The world has gone to small inductors and higher frequencies for size and weight savings. If you have the space larger inductors still work and lower frequencies make FET driving easy.  The micro was actually 30 feet away from this board. This used to be mounted on the wall next to the bedroom.  I would wake up to the drone of power. Now it is in a shed and adding the audio effect with changes in power just adds to the mood.

It is wired up a little better now.  That board is solid cherry.
Steve / Re: My Scratch Pad
« Last post by MadScientist267 on May 21, 2017, 03:48:25 AM »
Haha All good questions... I'll do my best...

First, the older doubler method results in a no load voltage of about 320V across the caps, which dips quite a bit under heavy load, just as any unregulated supply does, only worse because of the "half wave nature" of a doubler fed by sine.

In active PFC, the 380V point however is a set point (regulated), and is typically chosen to be above the older doubler scheme, but presumably only by the necessary amount to accommodate the nature of boost converters, as this would make the PFC more or less a "drop in" replacement for the doublers in tried and true designs (which is exactly what happened in this case). If someone knows something to the contrary, by all means, as that's just speculation on my end.

The exact voltage isn't critical when it's used in this way, provided the MOSFETs used both for the boost converter and the main converter that follows are adequately rated/snubbed. It's usually in the 360-380 range (the charger actually reads something like 376V or so, sagging only slightly under load, down to around 372-374). Many times, the reservoir caps used (electrolytic) are rated for 400WV, so it will of course be below this.

The margin above 320 is to accommodate the 240V mains countries, without needing to manually select the voltage with a physical switch like on the old supplies. A boost circuit is not capable of producing a regulated output that is a lower voltage than it's input, because the DC path from input to output has no switching components in series in between (only an inductor separates them). To accomplish high PFC, it must always be regulating, so the target voltage is set higher than the peak AC voltage would normally reach (240 * 1.404 = 336.96V). Why is it called "320"? Nominal? Anyone? LOL Anyhow...

The boost converter is set up slightly differently for PFC than for typical DC usage, but for the most part, this is mostly at the cap used at the input. Instead of a relatively large electrolytic or tantalum, usually a much smaller value metal film cap of some variety is found in its place, immediately following the mains rectifier bridge. This is because it needs to be able to track the 100/120Hz rectified sine rather closely for the PFC to reach as close to unity PF as possible. Ideally, for phase distortion considerations (which counteract the active PFC with capacitance on an otherwise "resistive" load), it wouldn't be there at all, but the boost topology needs it to work correctly.

To accomplish the PFC, the boost converter more or less functions just like it's DC counterparts that you're (hopefully) already familiar with. It targets an output voltage, varying it's PWM as required to maintain regulation, as the input voltage rises and falls over the rectified sine, and load on the output changes.
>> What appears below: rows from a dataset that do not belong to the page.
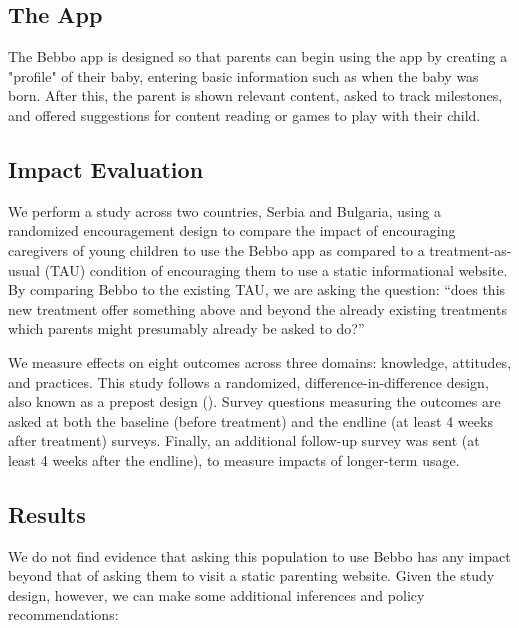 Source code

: \documentclass{article}
\begin{document}
\subsection*{The App}

The Bebbo app is designed so that parents can begin using the app by creating a "profile" of their baby, entering basic information such as when the baby was born. After this, the parent is shown relevant content, asked to track milestones, and offered suggestions for content reading or games to play with their child.

\subsection*{Impact Evaluation}

We perform a study across two countries, Serbia and Bulgaria, using a randomized encouragement design to compare the impact of encouraging caregivers of young children to use the Bebbo app as compared to a treatment-as-usual (TAU) condition of encouraging them to use a static informational website. By comparing Bebbo to the existing TAU, we are asking the question: “does this new treatment offer something above and beyond the already existing treatments which parents might presumably already be asked to do?”

We measure effects on eight outcomes across three domains: knowledge, attitudes, and practices. This study follows a randomized, difference-in-difference design, also known as a prepost design (\cite{Clifford2021}). Survey questions measuring the outcomes are asked at both the baseline (before treatment) and the endline (at least 4 weeks after treatment) surveys. Finally, an additional follow-up survey was sent (at least 4 weeks after the endline), to measure impacts of longer-term usage.

\subsection*{Results}

We do not find evidence that asking this population to use Bebbo has any impact beyond that of asking them to visit a static parenting website. Given the study design, however, we can make some additional inferences and policy recommendations:
\end{document}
The overall pattern this results in is near maximum duty at the beginning and end of each sine pulse, with the lowest duty being seen at the crests of the waves. Load at the output causes the overall duty percentages to increase, with most of the difference being seen toward the crests.

The result is the entire wave produces output power, and not just the crests as in the doubler scheme. The loading effects this has, as I'll get to next... In a nutshell, the upstream source doesn't experience the disturbances that cause distortion of the sine.

Why is this important? Well, the problems that a simple doubler scheme cause are a little bit different in part from the voltage/current phase issues seen by things like directly mains powered transformers and motors... the main difference being that it introduces wild harmonics back into the source, that can't be controlled and compensated for by legacy L/C correction schemes. This is largely a "grid phenomenon" (meaning it is easier to "overlook" on smaller scales such as local generator feeds and the like). As SMPS gained popularity and presence on the grid, the distortions increased, and began posing problems to the infrastructure that again, passive PFC (within the grid) could not correct.

The other issue it causes, while different in originating nature, has the same end result - increased need for peak current handling. With SMPS (or countless, dozens at least) in every house on the planet pulling hard peaks at the crest of each wave, the impact on the grid is non-trivial. This is the more "visible" issue, in that the effects scale from single unit to the millions, with an even greater effect than the harmonics...

Let's take an SMPS that draws 1000W (for round number purposes) and ignore efficiency considerations for this example to keep the math cleaner, as it's a completely different concept.

It only *needs* 8.3A at 120V in doubler mode (or 4.15A at 240V in full bridge mode), but can, at the crest of the waves, draw current on the order of multiples of those during the peaks. Double, triple, quadruple even, and up. So let's play right down the middle and say the current spikes are hitting 3x average power used by the load... and rile the chip up... 1kW *average* power going in, 1kW coming out... but that's not what the upstream source needs to be capable of; it's seeing the need to provide a 3kW spike, even if only for a brief moment every cycle.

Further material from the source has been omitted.